The United Kingdom plastics industry will survive the ‘Brexit' vote, but market volatility is likely to hit raw material prices in the short term.
That was the message from Mike Bowell, managing director of polymer distributor Plastribution, as the country woke up to the news that the UK had voted to leave the European Union – and the announcement by David Cameron that he would resign in the autumn.
“The industry will survive,” Boswell said. “We will be more competitive in the value-added arena, although raw material costs will likely rise as sterling falls against other currencies.”
Boswell said sterling, currently being hammered by the markets, had been here before: “It was probably overvalued before the crash of 2008, but post-crash industry boomed.”
The former president of the British Plastics Federation said there could be implications for investment on the back of the ‘Leave' vote, a view echoed by Mike Matthews, managing director of automotive supplier Nifco UK.
Commenting that Europe would remain the firm's largest market, Matthews said: “We have to continue making superior, high-quality products in this country. That is essential.
“Investment decisions will be crucial in the months to come.
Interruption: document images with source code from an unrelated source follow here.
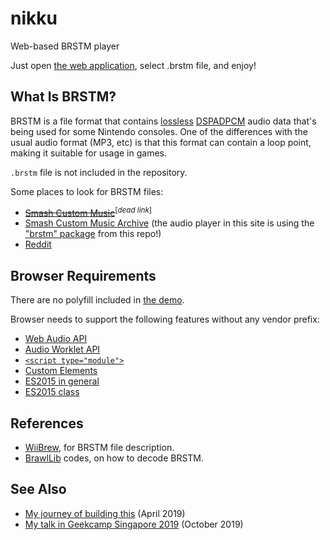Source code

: # nikku

Web-based BRSTM player

Just open [the web application](https://kenrick95.github.io/nikku/), select .brstm file, and enjoy!

## What Is BRSTM?

BRSTM is a file format that contains [lossless](https://sound.stackexchange.com/a/40879) [DSPADPCM](https://gbatemp.net/threads/dspadpcm-dsp-audio-encoding-made-easy.390305/) audio data that's being used for some Nintendo consoles. One of the differences with the usual audio format (MP3, etc) is that this format can contain a loop point, making it suitable for usage in games.

`.brstm` file is not included in the repository.

Some places to look for BRSTM files:

- ~~[Smash Custom Music](http://smashcustommusic.com/)~~<sup>[_dead link_]</sup>
- [Smash Custom Music Archive](https://smashcustommusic.net/) (the audio player in this site is using the ["brstm" package](https://github.com/kenrick95/nikku/tree/master/src/brstm) from this repo!)
- [Reddit](https://www.reddit.com/r/BRSTM/)

## Browser Requirements

There are no polyfill included in [the demo](https://kenrick95.github.io/nikku/).

Browser needs to support the following features without any vendor prefix:

- [Web Audio API](https://caniuse.com/audio-api)
- [Audio Worklet API](https://caniuse.com/mdn-api_audioworklet)
- [`<script type="module">`](https://caniuse.com/es6-module)
- [Custom Elements](https://caniuse.com/custom-elementsv1)
- [ES2015 in general](https://caniuse.com/es6)
- [ES2015 class](https://caniuse.com/es6-class)

## References

- [WiiBrew](https://wiibrew.org/wiki/BRSTM_file), for BRSTM file description.
- [BrawlLib](https://github.com/libertyernie/brawltools) codes, on how to decode BRSTM.

## See Also

- [My journey of building this](https://blog.kenrick95.org/2019/04/nikku/) (April 2019)
- [My talk in Geekcamp Singapore 2019](https://github.com/kenrick95/nikku-talk) (October 2019)
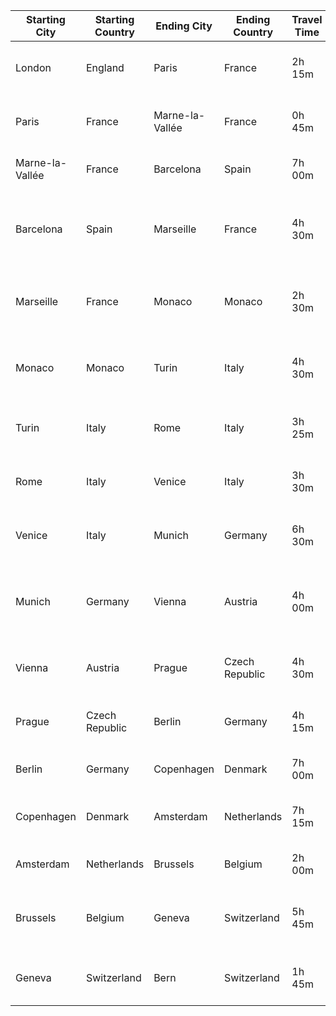 | Starting City     | Starting Country | Ending City       | Ending Country | Travel Time | Train Number | Travel Date   | Earliest Departure | Things to See                                      |
|-------------------|------------------|-------------------|----------------|-------------|--------------|---------------|--------------------|----------------------------------------------------|
| London            | England          | Paris             | France         | 2h 15m      | Eurostar 9001| Sep 30, 2025  | 07:01              | Eiffel Tower, Champs-Élysées, Notre-Dame Cathedral |
| Paris             | France           | Marne-la-Vallée   | France         | 0h 45m      | TGV INOUI 5321| Oct 1, 2025   | 09:00              | Disneyland Paris, Walt Disney Studios, Val d'Europe|
| Marne-la-Vallée   | France           | Barcelona         | Spain          | 7h 00m      | TGV INOUI 9702| Oct 2, 2025   | 07:20              | Sagrada Família, Park Güell, La Rambla             |
| Barcelona         | Spain            | Marseille         | France         | 4h 30m      | Renfe-SNCF 9732| Oct 3, 2025   | 08:00              | Old Port of Marseille, Notre-Dame de la Garde, Calanques National Park |
| Marseille         | France           | Monaco            | Monaco         | 2h 30m      | TER 17432    | Oct 3, 2025   | 13:28              | Monte Carlo Casino, Prince's Palace, Oceanographic Museum |
| Monaco            | Monaco           | Turin             | Italy          | 4h 30m      | Thello 140/EC 34713| Oct 4, 2025 | 08:00 | Shroud of Turin, Mole Antonelliana, Egyptian Museum |
| Turin             | Italy            | Rome              | Italy          | 3h 25m      | Trenitalia Frecciarossa 1000 | Oct 5, 2025 | 06:00 | Colosseum, Vatican Museums, Pantheon |
| Rome              | Italy            | Venice            | Italy          | 3h 30m      | Trenitalia Frecciarossa 9416 | Oct 6, 2025 | 06:15 | St. Mark's Basilica, Grand Canal, Doge's Palace |
| Venice            | Italy            | Munich            | Germany        | 6h 30m      | EuroCity 87  | Oct 7, 2025   | 07:05              | Marienplatz, Neuschwanstein Castle, **Oktoberfest** |
| Munich            | Germany          | Vienna            | Austria        | 4h 00m      | Railjet 62   | Oct 8, 2025   | 06:23              | Schönbrunn Palace, St. Stephen's Cathedral, Belvedere Palace |
| Vienna            | Austria          | Prague            | Czech Republic | 4h 30m      | EuroCity 280 | Oct 9, 2025   | 05:39              | Charles Bridge, Prague Castle, Old Town Square |
| Prague            | Czech Republic   | Berlin            | Germany        | 4h 15m      | EuroCity 174 | Oct 10, 2025  | 06:26              | Brandenburg Gate, Berlin Wall, Museum Island |
| Berlin            | Germany          | Copenhagen        | Denmark        | 7h 00m      | EuroCity 78  | Oct 11, 2025  | 07:06              | Nyhavn, Tivoli Gardens, **The Little Mermaid** |
| Copenhagen        | Denmark          | Amsterdam         | Netherlands    | 7h 15m      | EuroCity 30  | Oct 12, 2025  | 06:26              | Anne Frank House, Van Gogh Museum, Rijksmuseum |
| Amsterdam         | Netherlands      | Brussels          | Belgium        | 2h 00m      | Thalys 9352  | Oct 13, 2025  | 06:15              | Grand Place, Atomium, Manneken Pis |
| Brussels          | Belgium          | Geneva            | Switzerland    | 5h 45m      | EuroCity 90  | Oct 14, 2025  | 06:17              | Jet d'Eau, St. Pierre Cathedral, **Large Hadron Collider** |
| Geneva            | Switzerland      | Bern              | Switzerland    | 1h 45m      | InterCity 730| Oct 15, 2025  | 06:33              | Zytglogge, Bern Minster, **Family Tree Exploration** |
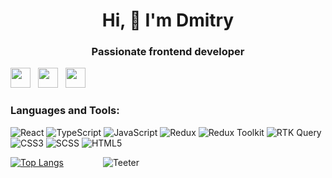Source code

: <div align="center">
  <h1>Hi, 👋 I'm Dmitry</h1>

  ### Passionate frontend developer
</div>

[<img src="https://cdn.simpleicons.org/Telegram/2CA5E0" width="32" height="32">](https://t.me/ddedoff)&nbsp;&nbsp;&nbsp;[<img src="https://cdn.simpleicons.org/VK/4680C2" width="32" height="32">](https://vk.com/ddedof)&nbsp;&nbsp;&nbsp;[<img src="https://cdn.simpleicons.org/Discord/7289DA" width="32" height="32">](https://discord.com/sosok11let/634834700669681664)

### Languages and Tools:
![React](https://img.shields.io/badge/React-61DAFB?style=for-the-badge&logo=react&logoColor=white)
![TypeScript](https://img.shields.io/badge/TypeScript-3178C6?style=for-the-badge&logo=typescript&logoColor=white)
![JavaScript](https://img.shields.io/badge/JavaScript-F7DF1E?style=for-the-badge&logo=javascript&logoColor=black)
![Redux](https://img.shields.io/badge/Redux-764ABC?style=for-the-badge&logo=redux&logoColor=white)
![Redux Toolkit](https://img.shields.io/badge/Redux_Toolkit-764ABC?style=for-the-badge&logo=redux&logoColor=white)
![RTK Query](https://img.shields.io/badge/RTK_Query-764ABC?style=for-the-badge&logo=redux&logoColor=white)
![CSS3](https://img.shields.io/badge/CSS3-1572B6?style=for-the-badge&logo=css3&logoColor=white)
![SCSS](https://img.shields.io/badge/SCSS-CC6699?style=for-the-badge&logo=sass&logoColor=white)
![HTML5](https://img.shields.io/badge/HTML5-E34F26?style=for-the-badge&logo=html5&logoColor=white)
<div>

[![Top Langs](https://github-readme-stats.vercel.app/api/top-langs/?username=dmitry-ded&layout=donut&title_color=dda0dd&text_color=40e0d0&bg_color=0d1117)](https://github.com/dmitry-ded)
&nbsp;&nbsp;&nbsp;&nbsp;&nbsp;&nbsp;&nbsp;&nbsp;&nbsp;&nbsp;&nbsp;&nbsp;&nbsp;&nbsp;&nbsp;![Teeter](https://raw.githubusercontent.com/mscoutermarsh/mscoutermarsh/refs/heads/master/teeter.gif)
As an industry we need to show that we are creative and innovate, as we did before.”
Matthews expressed concerns at the possibility of rising logistics costs, and noted the fall of sterling against the US dollar, since his company imported a lot of equipment priced in the latter currency.
“If it falls significantly we will become uncompetitive,” he said.
Meanwhile, Philip Law, director general of the British Plastics Federation (BPF), said the ramifications of the vote were currently not known or understood.
“However the BPF will continue working with government, members and other stakeholders to make sure the interests of the U.K. plastics industry are protected and developed.
“We will also be working closely with members to help them interpret the impact these changes will have on their business.”